In response to:

Fiddle Shtick from the December 18, 2014 issue

To the Editors:

I appreciate that Robert Brustein admired my writing and research for Wonder of Wonders: A Cultural History of Fiddler on the Roof [NYR, December 18, 2014], but am beyond bewildered that he found it “bewildering” that anyone should write seriously about the musical. Rather than take on the arc and argument of my book, he resuscitates his fifty-year-old charge that in Fiddler “the fullness and depth of the source material” was not “sufficiently preserved on the stage.” All one can say is, “Nu? Voden?” (Yes, and so…?) Such are the perils of adapting work from one medium to another: the literary nuances of Sholem Aleichem’s masterful stories (which I discuss at length in my book) are lost as new musical-theatrical pleasures are found. (See Kiss Me Kate, West Side Story, Pal Joey, A Connecticut Yankee, etc.)

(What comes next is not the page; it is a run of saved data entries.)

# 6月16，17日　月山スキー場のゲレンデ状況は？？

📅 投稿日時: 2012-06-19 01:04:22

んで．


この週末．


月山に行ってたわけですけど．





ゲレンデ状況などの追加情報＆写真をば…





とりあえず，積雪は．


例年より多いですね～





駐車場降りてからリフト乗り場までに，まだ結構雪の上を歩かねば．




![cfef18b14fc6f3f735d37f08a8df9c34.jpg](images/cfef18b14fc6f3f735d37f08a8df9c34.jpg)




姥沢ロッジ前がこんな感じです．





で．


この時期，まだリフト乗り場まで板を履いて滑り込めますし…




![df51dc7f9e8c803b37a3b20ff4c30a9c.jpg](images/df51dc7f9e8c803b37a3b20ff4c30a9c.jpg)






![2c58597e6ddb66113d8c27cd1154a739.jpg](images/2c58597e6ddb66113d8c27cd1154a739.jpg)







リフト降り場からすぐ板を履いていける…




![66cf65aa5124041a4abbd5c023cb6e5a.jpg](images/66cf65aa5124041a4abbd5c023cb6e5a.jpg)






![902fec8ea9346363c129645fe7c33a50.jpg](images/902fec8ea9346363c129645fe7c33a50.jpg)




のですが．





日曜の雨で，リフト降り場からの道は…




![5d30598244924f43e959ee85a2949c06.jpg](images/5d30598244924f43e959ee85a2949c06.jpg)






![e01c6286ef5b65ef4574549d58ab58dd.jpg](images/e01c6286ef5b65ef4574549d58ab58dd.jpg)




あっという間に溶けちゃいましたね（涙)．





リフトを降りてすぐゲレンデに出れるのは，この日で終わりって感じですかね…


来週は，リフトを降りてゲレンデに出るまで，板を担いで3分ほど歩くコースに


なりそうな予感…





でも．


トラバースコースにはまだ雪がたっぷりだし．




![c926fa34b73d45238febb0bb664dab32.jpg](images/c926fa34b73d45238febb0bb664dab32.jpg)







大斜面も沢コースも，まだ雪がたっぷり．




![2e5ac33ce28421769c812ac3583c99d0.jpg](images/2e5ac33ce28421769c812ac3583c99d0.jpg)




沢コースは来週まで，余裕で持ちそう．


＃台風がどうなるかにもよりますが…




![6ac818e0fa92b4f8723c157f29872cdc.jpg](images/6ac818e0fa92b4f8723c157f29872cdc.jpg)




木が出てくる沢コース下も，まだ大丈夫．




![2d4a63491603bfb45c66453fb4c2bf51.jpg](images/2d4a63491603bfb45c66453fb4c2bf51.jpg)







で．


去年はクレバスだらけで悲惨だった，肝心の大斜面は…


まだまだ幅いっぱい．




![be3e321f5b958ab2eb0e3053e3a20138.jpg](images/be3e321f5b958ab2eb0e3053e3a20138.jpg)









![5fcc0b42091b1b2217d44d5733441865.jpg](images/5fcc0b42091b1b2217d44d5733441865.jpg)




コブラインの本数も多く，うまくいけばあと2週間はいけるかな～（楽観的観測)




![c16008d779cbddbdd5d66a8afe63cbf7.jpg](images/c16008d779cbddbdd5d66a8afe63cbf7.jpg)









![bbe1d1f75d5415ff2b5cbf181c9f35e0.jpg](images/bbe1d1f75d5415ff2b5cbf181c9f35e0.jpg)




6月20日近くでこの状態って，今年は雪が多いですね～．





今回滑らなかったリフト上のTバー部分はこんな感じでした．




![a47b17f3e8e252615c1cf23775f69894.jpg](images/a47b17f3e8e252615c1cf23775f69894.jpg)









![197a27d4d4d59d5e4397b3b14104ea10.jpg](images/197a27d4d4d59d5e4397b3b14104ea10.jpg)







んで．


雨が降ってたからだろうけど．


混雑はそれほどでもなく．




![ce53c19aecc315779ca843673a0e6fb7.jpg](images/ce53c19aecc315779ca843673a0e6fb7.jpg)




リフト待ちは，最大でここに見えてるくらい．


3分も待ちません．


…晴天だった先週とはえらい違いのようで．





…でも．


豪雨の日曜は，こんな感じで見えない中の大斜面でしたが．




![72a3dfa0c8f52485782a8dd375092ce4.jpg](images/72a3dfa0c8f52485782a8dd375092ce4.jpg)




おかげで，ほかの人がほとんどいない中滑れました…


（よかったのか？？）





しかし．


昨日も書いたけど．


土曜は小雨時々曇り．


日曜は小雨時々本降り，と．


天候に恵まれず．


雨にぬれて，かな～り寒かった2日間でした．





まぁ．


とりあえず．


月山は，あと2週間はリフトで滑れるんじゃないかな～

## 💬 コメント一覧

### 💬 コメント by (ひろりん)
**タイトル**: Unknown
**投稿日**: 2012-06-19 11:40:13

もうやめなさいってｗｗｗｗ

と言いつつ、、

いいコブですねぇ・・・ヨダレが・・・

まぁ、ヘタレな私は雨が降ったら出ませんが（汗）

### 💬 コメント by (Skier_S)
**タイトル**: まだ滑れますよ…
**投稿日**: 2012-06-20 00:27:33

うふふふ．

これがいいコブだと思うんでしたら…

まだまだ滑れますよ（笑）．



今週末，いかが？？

As I detail, the show takes liberties with the often dark stories. But rather than stop with the obvious academic point, I explore how a Broadway show, of all things, became a global touchstone for Jewish identity, ethnic cohesion, generational conflict, and origin stories, and contributed to the invention of the shtetl as an idyllic Ashkenazi memory site. From Sholem Aleichem’s own (highly melodramatic) dramatization of the Tevye stories, through many adaptations before Fiddler and since, Tevye has been a screen onto which Jews have projected their desire for a usable past. These are among my book’s themes. But you’d never know it from Brustein’s quaint effort to rescue Sholem Aleichem from the musical’s success. (Contrary to his baseless accusation that the show usurped the stories, it did much to keep English translations available; they were out of print when Fiddler’s authors set out to adapt them.)

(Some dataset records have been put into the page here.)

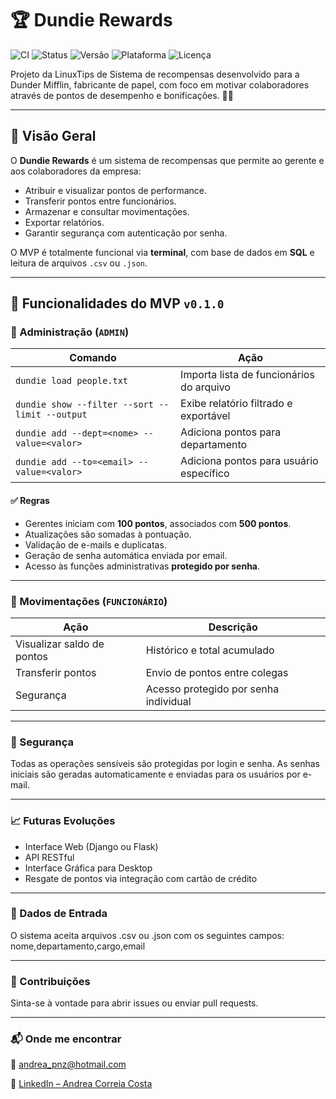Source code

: # 🏆 Dundie Rewards
![CI](https://github.com/Andreapnz/dundie-rewards/actions/workflows/main.yml/badge.svg)
![Status](https://img.shields.io/badge/status-em%20desenvolvimento-yellow)
![Versão](https://img.shields.io/badge/version-0.1.0-blue)
![Plataforma](https://img.shields.io/badge/terminal-app-informational)
![Licença](https://img.shields.io/badge/license-MIT-green)

Projeto da LinuxTips de Sistema de recompensas desenvolvido para a Dunder Mifflin, fabricante de papel, com foco em motivar colaboradores através de pontos de desempenho e bonificações. 🧻✨

---

## 🚀 Visão Geral

O **Dundie Rewards** é um sistema de recompensas que permite ao gerente e aos colaboradores da empresa:

- Atribuir e visualizar pontos de performance.
- Transferir pontos entre funcionários.
- Armazenar e consultar movimentações.
- Exportar relatórios.
- Garantir segurança com autenticação por senha.

O MVP é totalmente funcional via **terminal**, com base de dados em **SQL** e leitura de arquivos `.csv` ou `.json`.

---

## 🎯 Funcionalidades do MVP `v0.1.0`

### 📁 Administração (`ADMIN`)

| Comando | Ação |
|--------|------|
| `dundie load people.txt` | Importa lista de funcionários do arquivo |
| `dundie show --filter --sort --limit --output` | Exibe relatório filtrado e exportável |
| `dundie add --dept=<nome> --value=<valor>` | Adiciona pontos para departamento |
| `dundie add --to=<email> --value=<valor>` | Adiciona pontos para usuário específico |

#### ✅ Regras
- Gerentes iniciam com **100 pontos**, associados com **500 pontos**.
- Atualizações são somadas à pontuação.
- Validação de e-mails e duplicatas.
- Geração de senha automática enviada por email.
- Acesso às funções administrativas **protegido por senha**.

---

### 👤 Movimentações (`FUNCIONÁRIO`)

| Ação | Descrição |
|------|-----------|
| Visualizar saldo de pontos | Histórico e total acumulado |
| Transferir pontos | Envio de pontos entre colegas |
| Segurança | Acesso protegido por senha individual |

---

### 🔐 Segurança
Todas as operações sensíveis são protegidas por login e senha. As senhas iniciais são geradas automaticamente e enviadas para os usuários por e-mail.

---
###  📈 Futuras Evoluções
 - Interface Web (Django ou Flask)
 - API RESTful
 - Interface Gráfica para Desktop
 - Resgate de pontos via integração com cartão de crédito

--- 
### 📁 Dados de Entrada
O sistema aceita arquivos .csv ou .json com os seguintes campos:
nome,departamento,cargo,email

---
### 🤝 Contribuições
Sinta-se à vontade para abrir issues ou enviar pull requests.

---
 
### 📬 Onde me encontrar
📧 [andrea_pnz@hotmail.com](mailto:andrea_pnz@hotmail.com)

🔗 [LinkedIn – Andrea Correia Costa](https://www.linkedin.com/in/andrea-correia-costa/)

In his ardor, Brustein gets significant facts wrong, and even makes some up—too much to detail in the space allotted here. Briefly: wrong that Sholem Aleichem returned to Ukraine after his disastrous effort to strike it rich in New York’s Yiddish theater (he went to Western Europe); wrong that Midge Decter excoriated Fiddler in the pieces cited in my book (she was discussing an earlier, nonmusical play by Arnold Perl); egregiously wrong that Sheldon Harnick rewrote his lyrics to accommodate LGBTQ, African-American, and gentile performers of the musical or that any book so claimed. (What Harnick did, bless him, was tweak “Sunrise, Sunset” for use at same-sex weddings.) Wrong that Wonder of Wonders has little to say about the show’s afterlife—a full third addresses how Fiddler found cultural utility in Israel, Poland, a predominantly African-American school in Brooklyn, contemporary pop culture, even Jewish ritual practice.

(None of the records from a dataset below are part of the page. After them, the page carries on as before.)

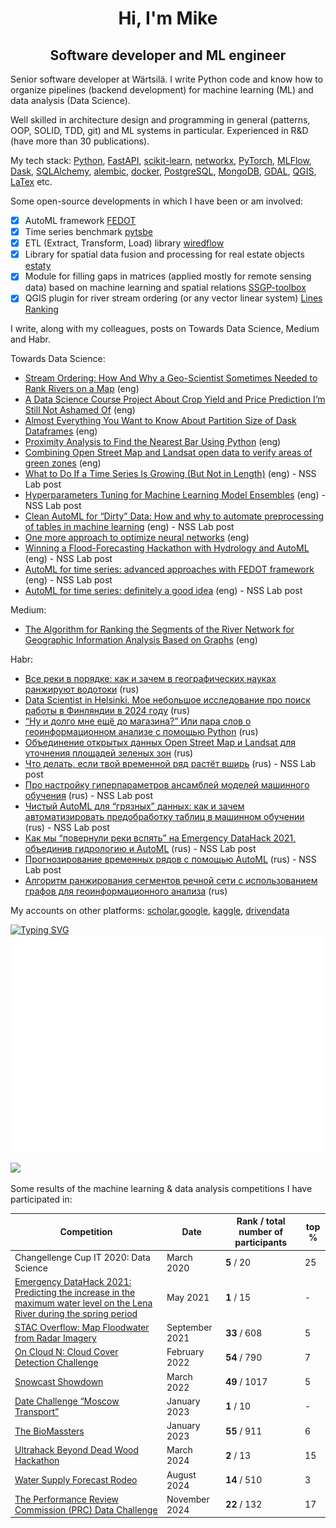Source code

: <h1 align="center">Hi, I'm Mike </h1>

<h2 align="center">Software developer and ML engineer </h2>

Senior software developer at Wärtsilä.
I write Python code and know how to organize pipelines (backend development) for machine learning (ML) and data analysis (Data Science).

Well skilled in architecture design and programming in general (patterns, OOP, SOLID, TDD, git) and ML systems in particular. Experienced in R&D (have more than 30 publications).

My tech stack: [Python](https://www.python.org/), [FastAPI](https://fastapi.tiangolo.com/), 
[scikit-learn](https://scikit-learn.org/stable/), [networkx](https://networkx.org/), [PyTorch](https://pytorch.org/), [MLFlow](https://mlflow.org/), [Dask](https://www.dask.org/), [SQLAlchemy](https://www.sqlalchemy.org/), [alembic](https://alembic.sqlalchemy.org/en/latest/),
[docker](https://www.docker.com/), [PostgreSQL](https://www.postgresql.org/), 
[MongoDB](https://www.mongodb.com/), [GDAL](https://gdal.org/), [QGIS](https://qgis.org/en/site/), [LaTex](https://www.latex-project.org/) etc.

Some open-source developments in which I have been or am involved:
- [x] AutoML framework [FEDOT](https://github.com/nccr-itmo/FEDOT)
- [x] Time series benchmark [pytsbe](https://github.com/ITMO-NSS-team/pytsbe)
- [x] ETL (Extract, Transform, Load) library [wiredflow](https://github.com/wiredhut/wiredflow)
- [x] Library for spatial data fusion and processing for real estate objects [estaty](https://github.com/wiredhut/estaty)
- [x] Module for filling gaps in matrices (applied mostly for remote sensing data) based on machine learning and spatial
   relations [SSGP-toolbox](https://github.com/Dreamlone/SSGP-toolbox)
- [x] QGIS plugin for river stream ordering (or any vector linear system) [Lines Ranking](https://github.com/ChrisLisbon/QGIS_LinesRankingPlugin)

I write, along with my colleagues, posts on Towards Data Science, Medium and Habr. 

Towards Data Science:
- [Stream Ordering: How And Why a Geo-Scientist Sometimes Needed to Rank Rivers on a Map](https://medium.com/towards-data-science/stream-ordering-how-and-why-a-geo-scientist-sometimes-needed-to-rank-rivers-on-a-map-360dce356df5) (eng)
- [A Data Science Course Project About Crop Yield and Price Prediction I’m Still Not Ashamed Of](https://medium.com/towards-data-science/a-data-science-course-project-about-crop-yield-and-price-prediction-im-still-not-ashamed-of-75712dc8696f) (eng)
- [Almost Everything You Want to Know About Partition Size of Dask Dataframes](https://medium.com/towards-data-science/almost-everything-you-want-to-know-about-partition-size-of-dask-dataframes-ac1b136d7674) (eng)
- [Proximity Analysis to Find the Nearest Bar Using Python](https://medium.com/towards-data-science/proximity-analysis-to-find-the-nearest-bar-using-python-a29d29a3754d) (eng)
- [Combining Open Street Map and Landsat open data to verify areas of green zones](https://medium.com/towards-data-science/combining-open-street-map-and-landsat-open-data-to-verify-areas-of-green-zones-b1956e561321) (eng)
- [What to Do If a Time Series Is Growing (But Not in Length)](https://medium.com/towards-data-science/what-to-do-if-a-time-series-is-growing-but-not-in-length-421fc84c6893) (eng) - NSS Lab post
- [Hyperparameters Tuning for Machine Learning Model Ensembles](https://towardsdatascience.com/hyperparameters-tuning-for-machine-learning-model-ensembles-8051782b538b) (eng) - NSS Lab post
- [Clean AutoML for “Dirty” Data: How and why to automate preprocessing of tables in machine learning](https://towardsdatascience.com/clean-automl-for-dirty-data-how-and-why-to-automate-preprocessing-of-tables-in-machine-learning-d79ac87780d3) (eng) - NSS Lab post
- [One more approach to optimize neural networks](https://towardsdatascience.com/one-more-approach-to-optimize-neural-networks-1dd173703301) (eng)
- [Winning a Flood-Forecasting Hackathon with Hydrology and AutoML](https://towardsdatascience.com/winning-a-flood-forecasting-hackathon-with-hydrology-and-automl-156a8a7a4ede) (eng) - NSS Lab post
- [AutoML for time series: advanced approaches with FEDOT framework](https://towardsdatascience.com/automl-for-time-series-advanced-approaches-with-fedot-framework-4f9d8ea3382c) (eng) - NSS Lab post
- [AutoML for time series: definitely a good idea](https://towardsdatascience.com/automl-for-time-series-definitely-a-good-idea-c51d39b2b3f) (eng) - NSS Lab post

Medium:
- [The Algorithm for Ranking the Segments of the River Network for Geographic Information Analysis Based on Graphs](https://medium.com/swlh/the-algorithm-for-ranking-the-segments-of-the-river-network-for-geographic-information-analysis-b25cffb0d167?sk=f1475802bd96f8d14c994a6f87f7453d) (eng)

Habr:
- [Все реки в порядке: как и зачем в географических науках ранжируют водотоки](https://habr.com/ru/articles/830334/) (rus)
- [Data Scientist in Helsinki. Мое небольшое исследование про поиск работы в Финляндии в 2024 году](https://habr.com/ru/articles/792620/) (rus)
- [“Ну и долго мне ещё до магазина?” Или пара слов о геоинформационном анализе с помощью Python](https://habr.com/ru/articles/770216/) (rus)
- [Объединение открытых данных Open Street Map и Landsat для уточнения площадей зеленых зон](https://habr.com/ru/articles/764686/) (rus)
- [Что делать, если твой временной ряд растёт вширь](https://habr.com/ru/post/696336/) (rus) - NSS Lab post
- [Про настройку гиперпараметров ансамблей моделей машинного обучения](https://habr.com/ru/post/672486/) (rus) - NSS Lab post
- [Чистый AutoML для “грязных” данных: как и зачем автоматизировать предобработку таблиц в машинном обучении](https://habr.com/ru/company/ods/blog/657525/) (rus) - NSS Lab post 
- [Как мы “повернули реки вспять” на Emergency DataHack 2021, объединив гидрологию и AutoML](https://habr.com/ru/post/577886/) (rus) - NSS Lab post 
- [Прогнозирование временных рядов с помощью AutoML](https://habr.com/ru/post/559796/) (rus) - NSS Lab post 
- [Алгоритм ранжирования сегментов речной сети с использованием графов для геоинформационного анализа](https://habr.com/ru/post/514526/) (rus)

My accounts on other platforms: [scholar.google](https://scholar.google.com/citations?user=zHMQXt8AAAAJ&hl=eng), [kaggle](https://www.kaggle.com/dreamlone), [drivendata](https://www.drivendata.org/users/Dreamlone/)

[![Typing SVG](https://readme-typing-svg.herokuapp.com?font=Fira+Code&size=14&pause=1000&color=2EDC81&width=435&lines=Love+open-source+and+everything+related+to+it)](https://git.io/typing-svg)
![Metrics](/github-metrics.svg)

![](https://komarev.com/ghpvc/?username=Dreamlone)

Some results of the machine learning & data analysis competitions I have participated in: 

| **Competition**                                                                                                                                                                       | **Date**       | **Rank / total number of participants** | **top %** |
|---------------------------------------------------------------------------------------------------------------------------------------------------------------------------------------|----------------|-----------------------------------------|-----------|
| Changellenge Cup IT 2020: Data Science                                                                                                                                                | March 2020     | **5** / 20                              | 25        |
| [Emergency DataHack 2021: Predicting the increase in the maximum water level on the Lena River during the spring period](https://mchs.gov.ru/deyatelnost/press-centr/novosti/4476158) | May 2021       | **1** / 15                              | -         |
| [STAC Overflow: Map Floodwater from Radar Imagery](https://www.drivendata.org/competitions/81/detect-flood-water/)                                                                    | September 2021 | **33** / 608                            | 5         |
| [On Cloud N: Cloud Cover Detection Challenge](https://www.drivendata.org/competitions/83/cloud-cover/)                                                                                | February 2022  | **54** / 790                            | 7         |
| [Snowcast Showdown](https://www.drivendata.org/competitions/86/competition-reclamation-snow-water-dev/)                                                                               | March 2022     | **49** / 1017                           | 5         |
| [Date Challenge “Moscow Transport”](https://mosdatachallenge.tilda.ws/)                                                                                                               | January 2023   | **1** / 10                              | -         |
| [The BioMassters](https://www.drivendata.org/competitions/99/biomass-estimation)                                                                                                      | January 2023   | **55** / 911                            | 6         |
| [Ultrahack Beyond Dead Wood Hackathon](https://new.ultrahack.org/hackathons/beyond-dead-wood-hackathon)                                                                               | March 2024     | **2** / 13                              | 15        |
| [Water Supply Forecast Rodeo](https://www.drivendata.org/competitions/group/reclamation-water-supply-forecast/)                                                                       | August 2024    | **14** / 510                            | 3         |
| [The Performance Review Commission (PRC) Data Challenge](https://ansperformance.eu/study/data-challenge/)                                                                             | November 2024  | **22** / 132                            | 17        |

Brustein quotes, twice, from a cover note Sholem Aleichem attached to a script submitted to Jacob Adler and Boris Thomashevsky: “I will never permit myself to give in to American taste and lower the standards of art.” Brustein must have skipped the page after my reference to this letter, where I show how Sholem Aleichem followed up: he mailed off a revised draft with a new, sensationalistic fifth act that sought precisely to give in to American taste. He desperately wanted a hit.

Alisa Solomon
New York City

Robert Brustein replies:

There’s an immortal line—actually it’s from my recent Klezmer musical, The King of Second Avenue—where an actor says “I do not prostitute my art—except in starring roles.”

Surely Ms. Solomon can distinguish between the ideal and the reality when it comes to selling out. A lot of artists at one time or another—including me—have been tempted to allow his or her work to be compromised for the sake of money or celebrity, and a lot of artists—including Sholem Aleichem—have yielded to that temptation. So did Zero Mostel when asked to perform the part of Tevye in Fiddler on the Roof. Although he found the piece unworthy of his talents, his wife needed a fur coat.

Arrangements of this kind are especially seductive when money, not quality, is what a culture most values. But few authors toast the room when their work is being commercialized, no matter how much it elevates the level of their hedge funds. That Fiddler on the Roof proved to be considerably more lucrative than Tevye and His Daughters is beyond dispute. But is that a reason for a gifted drama critic such as Alisa Solomon to expend so much time, energy, and scholarship, not to mention over four hundred pages of type, over the making and marketing of a Broadway musical?

This is a particularly poignant question in an age when Shakespeare is rarely studied in the schools, when the Greek dramatists are barely staged in theaters, and when great modern playwrights cannot fairly get a hearing without the benefit of a Broadway score. As for Fiddler being a touchstone of Jewish identity, there is more authentic Jewishness to be found in the appetizer section of Zabar’s.

I apologize to readers, editors, and Ms. Solomon for any factual errors that may have slipped into my article, as, for example, whether Sholem Aleichem spent his later life in the Ukraine or in Geneva. But my central point remains that theater critics, during this sad moment in our cultural history, should be honoring the best expression of an author’s work, instead of celebrating his or her compromises, however lyrical.